# [Records provided]
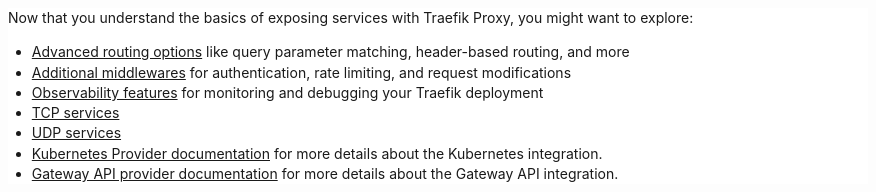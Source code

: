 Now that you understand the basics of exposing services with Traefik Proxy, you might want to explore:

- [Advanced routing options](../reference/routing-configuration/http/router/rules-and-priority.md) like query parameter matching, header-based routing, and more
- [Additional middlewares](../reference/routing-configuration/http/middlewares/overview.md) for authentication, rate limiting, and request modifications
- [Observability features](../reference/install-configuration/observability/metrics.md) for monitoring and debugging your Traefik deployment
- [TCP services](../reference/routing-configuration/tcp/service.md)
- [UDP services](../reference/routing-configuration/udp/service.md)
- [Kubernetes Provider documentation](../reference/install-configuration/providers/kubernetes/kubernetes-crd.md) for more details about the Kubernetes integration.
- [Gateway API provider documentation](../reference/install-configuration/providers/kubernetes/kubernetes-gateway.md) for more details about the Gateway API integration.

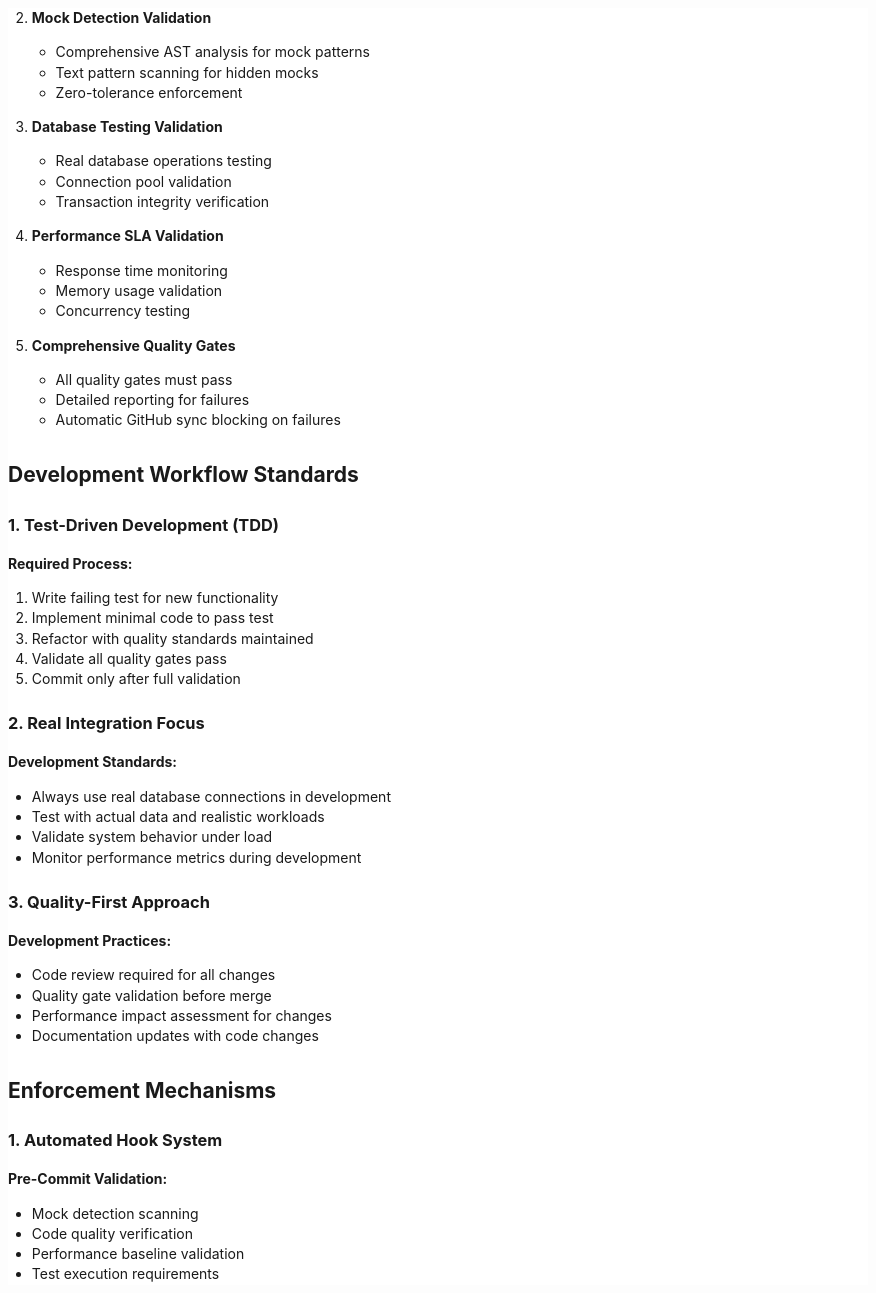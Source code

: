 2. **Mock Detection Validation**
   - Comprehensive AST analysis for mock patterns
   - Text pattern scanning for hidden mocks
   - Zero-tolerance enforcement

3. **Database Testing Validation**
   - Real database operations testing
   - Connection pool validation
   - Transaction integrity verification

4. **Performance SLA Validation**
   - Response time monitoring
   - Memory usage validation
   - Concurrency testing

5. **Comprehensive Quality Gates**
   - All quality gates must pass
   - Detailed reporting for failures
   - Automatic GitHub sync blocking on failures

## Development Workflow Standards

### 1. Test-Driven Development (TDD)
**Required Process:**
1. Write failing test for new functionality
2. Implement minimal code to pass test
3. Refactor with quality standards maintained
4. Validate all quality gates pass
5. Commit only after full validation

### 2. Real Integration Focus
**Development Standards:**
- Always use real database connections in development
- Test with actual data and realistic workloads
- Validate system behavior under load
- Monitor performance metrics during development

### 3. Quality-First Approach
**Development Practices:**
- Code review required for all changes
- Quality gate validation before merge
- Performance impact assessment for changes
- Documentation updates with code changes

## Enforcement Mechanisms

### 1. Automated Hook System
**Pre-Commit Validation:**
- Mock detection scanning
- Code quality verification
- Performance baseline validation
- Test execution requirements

# [Task details]
This task calls for an exact copy of the data above, without pictures.

# [Exercise solution]
Source code

: Now that you understand the basics of exposing services with Traefik Proxy, you might want to explore:

- [Advanced routing options](../reference/routing-configuration/http/router/rules-and-priority.md) like query parameter matching, header-based routing, and more
- [Additional middlewares](../reference/routing-configuration/http/middlewares/overview.md) for authentication, rate limiting, and request modifications
- [Observability features](../reference/install-configuration/observability/metrics.md) for monitoring and debugging your Traefik deployment
- [TCP services](../reference/routing-configuration/tcp/service.md)
- [UDP services](../reference/routing-configuration/udp/service.md)
- [Kubernetes Provider documentation](../reference/install-configuration/providers/kubernetes/kubernetes-crd.md) for more details about the Kubernetes integration.
- [Gateway API provider documentation](../reference/install-configuration/providers/kubernetes/kubernetes-gateway.md) for more details about the Gateway API integration.

Source code

: 2. **Mock Detection Validation**
   - Comprehensive AST analysis for mock patterns
   - Text pattern scanning for hidden mocks
   - Zero-tolerance enforcement

3. **Database Testing Validation**
   - Real database operations testing
   - Connection pool validation
   - Transaction integrity verification

4. **Performance SLA Validation**
   - Response time monitoring
   - Memory usage validation
   - Concurrency testing

5. **Comprehensive Quality Gates**
   - All quality gates must pass
   - Detailed reporting for failures
   - Automatic GitHub sync blocking on failures

## Development Workflow Standards

### 1. Test-Driven Development (TDD)
**Required Process:**
1. Write failing test for new functionality
2. Implement minimal code to pass test
3. Refactor with quality standards maintained
4. Validate all quality gates pass
5. Commit only after full validation

### 2. Real Integration Focus
**Development Standards:**
- Always use real database connections in development
- Test with actual data and realistic workloads
- Validate system behavior under load
- Monitor performance metrics during development

### 3. Quality-First Approach
**Development Practices:**
- Code review required for all changes
- Quality gate validation before merge
- Performance impact assessment for changes
- Documentation updates with code changes

## Enforcement Mechanisms

### 1. Automated Hook System
**Pre-Commit Validation:**
- Mock detection scanning
- Code quality verification
- Performance baseline validation
- Test execution requirements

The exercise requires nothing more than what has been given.